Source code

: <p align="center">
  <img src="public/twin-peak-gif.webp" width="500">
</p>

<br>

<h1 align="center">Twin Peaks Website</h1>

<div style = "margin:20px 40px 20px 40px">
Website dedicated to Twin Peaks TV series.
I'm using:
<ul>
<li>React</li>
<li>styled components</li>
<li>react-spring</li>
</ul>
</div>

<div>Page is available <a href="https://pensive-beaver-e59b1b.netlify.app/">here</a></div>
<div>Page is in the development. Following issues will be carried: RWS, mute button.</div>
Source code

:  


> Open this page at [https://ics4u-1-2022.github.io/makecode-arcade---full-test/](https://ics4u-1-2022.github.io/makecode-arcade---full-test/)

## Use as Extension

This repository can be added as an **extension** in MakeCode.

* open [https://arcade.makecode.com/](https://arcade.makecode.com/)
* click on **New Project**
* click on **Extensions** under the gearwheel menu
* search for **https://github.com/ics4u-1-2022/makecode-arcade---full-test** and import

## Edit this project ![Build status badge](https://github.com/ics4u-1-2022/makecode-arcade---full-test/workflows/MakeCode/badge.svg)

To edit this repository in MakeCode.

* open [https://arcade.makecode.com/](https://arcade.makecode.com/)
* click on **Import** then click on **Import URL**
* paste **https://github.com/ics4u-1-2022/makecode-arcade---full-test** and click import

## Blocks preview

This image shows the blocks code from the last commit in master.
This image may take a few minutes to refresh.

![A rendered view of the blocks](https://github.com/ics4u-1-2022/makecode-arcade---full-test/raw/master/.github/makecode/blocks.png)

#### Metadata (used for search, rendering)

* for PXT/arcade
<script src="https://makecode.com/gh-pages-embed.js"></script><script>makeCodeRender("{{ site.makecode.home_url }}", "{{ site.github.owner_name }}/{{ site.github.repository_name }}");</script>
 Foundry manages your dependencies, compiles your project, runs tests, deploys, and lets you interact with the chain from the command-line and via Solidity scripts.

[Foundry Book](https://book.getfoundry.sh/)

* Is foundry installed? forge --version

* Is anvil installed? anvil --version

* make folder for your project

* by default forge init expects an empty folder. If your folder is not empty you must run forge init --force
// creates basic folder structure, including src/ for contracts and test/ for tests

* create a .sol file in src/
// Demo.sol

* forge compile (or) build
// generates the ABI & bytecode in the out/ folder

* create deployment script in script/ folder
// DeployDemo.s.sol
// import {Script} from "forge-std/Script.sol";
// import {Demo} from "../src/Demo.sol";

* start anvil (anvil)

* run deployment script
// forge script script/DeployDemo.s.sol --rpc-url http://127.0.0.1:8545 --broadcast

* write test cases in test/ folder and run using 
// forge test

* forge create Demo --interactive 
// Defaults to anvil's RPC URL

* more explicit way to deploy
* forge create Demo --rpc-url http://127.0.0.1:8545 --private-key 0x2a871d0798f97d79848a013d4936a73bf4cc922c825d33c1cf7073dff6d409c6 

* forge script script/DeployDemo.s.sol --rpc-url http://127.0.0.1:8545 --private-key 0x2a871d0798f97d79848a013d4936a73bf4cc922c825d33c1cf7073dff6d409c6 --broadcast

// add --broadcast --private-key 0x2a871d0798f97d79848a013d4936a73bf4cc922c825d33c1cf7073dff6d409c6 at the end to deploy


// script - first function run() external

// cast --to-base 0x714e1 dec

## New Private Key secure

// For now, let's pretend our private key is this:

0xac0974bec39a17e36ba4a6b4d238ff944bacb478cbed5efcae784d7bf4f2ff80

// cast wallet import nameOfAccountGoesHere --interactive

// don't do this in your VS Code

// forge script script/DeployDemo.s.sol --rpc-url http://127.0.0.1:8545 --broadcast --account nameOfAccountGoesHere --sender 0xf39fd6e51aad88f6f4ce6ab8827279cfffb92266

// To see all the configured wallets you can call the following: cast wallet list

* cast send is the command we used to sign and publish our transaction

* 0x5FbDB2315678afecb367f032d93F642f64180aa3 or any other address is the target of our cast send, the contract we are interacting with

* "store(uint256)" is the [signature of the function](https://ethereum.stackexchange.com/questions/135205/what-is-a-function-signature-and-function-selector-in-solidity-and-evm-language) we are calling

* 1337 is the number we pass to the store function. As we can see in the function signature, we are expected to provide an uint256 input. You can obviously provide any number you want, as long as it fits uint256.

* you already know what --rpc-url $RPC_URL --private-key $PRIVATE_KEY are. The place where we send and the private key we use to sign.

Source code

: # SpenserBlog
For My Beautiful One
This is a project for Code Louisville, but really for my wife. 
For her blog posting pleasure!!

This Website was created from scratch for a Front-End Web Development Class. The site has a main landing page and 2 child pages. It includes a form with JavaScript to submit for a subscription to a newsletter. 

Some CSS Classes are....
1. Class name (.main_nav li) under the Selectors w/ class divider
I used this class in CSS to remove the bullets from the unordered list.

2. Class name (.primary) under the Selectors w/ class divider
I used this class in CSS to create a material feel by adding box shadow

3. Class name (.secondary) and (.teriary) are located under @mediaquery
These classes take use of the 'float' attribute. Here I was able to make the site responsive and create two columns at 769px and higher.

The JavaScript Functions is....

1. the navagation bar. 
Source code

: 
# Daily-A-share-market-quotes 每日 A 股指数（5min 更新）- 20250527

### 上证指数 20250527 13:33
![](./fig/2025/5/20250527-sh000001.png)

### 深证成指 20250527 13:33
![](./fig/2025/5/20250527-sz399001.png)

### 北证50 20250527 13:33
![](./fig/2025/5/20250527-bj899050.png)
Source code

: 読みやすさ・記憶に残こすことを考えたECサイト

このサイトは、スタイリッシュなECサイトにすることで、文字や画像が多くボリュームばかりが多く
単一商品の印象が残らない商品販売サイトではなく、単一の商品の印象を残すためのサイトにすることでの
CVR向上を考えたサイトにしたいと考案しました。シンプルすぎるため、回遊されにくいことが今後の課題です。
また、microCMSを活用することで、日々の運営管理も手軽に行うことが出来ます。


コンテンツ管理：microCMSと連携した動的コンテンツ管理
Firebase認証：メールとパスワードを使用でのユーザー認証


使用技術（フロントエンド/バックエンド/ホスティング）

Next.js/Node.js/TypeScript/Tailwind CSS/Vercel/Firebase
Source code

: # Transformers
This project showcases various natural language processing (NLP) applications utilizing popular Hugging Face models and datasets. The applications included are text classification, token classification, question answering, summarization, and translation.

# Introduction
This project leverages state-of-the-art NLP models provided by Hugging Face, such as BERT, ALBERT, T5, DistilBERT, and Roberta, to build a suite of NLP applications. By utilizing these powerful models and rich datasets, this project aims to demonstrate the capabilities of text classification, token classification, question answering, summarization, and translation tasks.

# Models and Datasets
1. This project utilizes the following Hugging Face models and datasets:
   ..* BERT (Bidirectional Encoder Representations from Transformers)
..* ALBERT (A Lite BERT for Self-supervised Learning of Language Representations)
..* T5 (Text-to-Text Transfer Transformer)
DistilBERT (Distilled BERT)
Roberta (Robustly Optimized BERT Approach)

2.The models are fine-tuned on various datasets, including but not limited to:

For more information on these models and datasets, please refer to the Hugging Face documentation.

########################################

- _The task_: Pull every line containing the word "list" out of the material and copy it.

- _Answer section_:
// To see all the configured wallets you can call the following: cast wallet list
I used this class in CSS to remove the bullets from the unordered list.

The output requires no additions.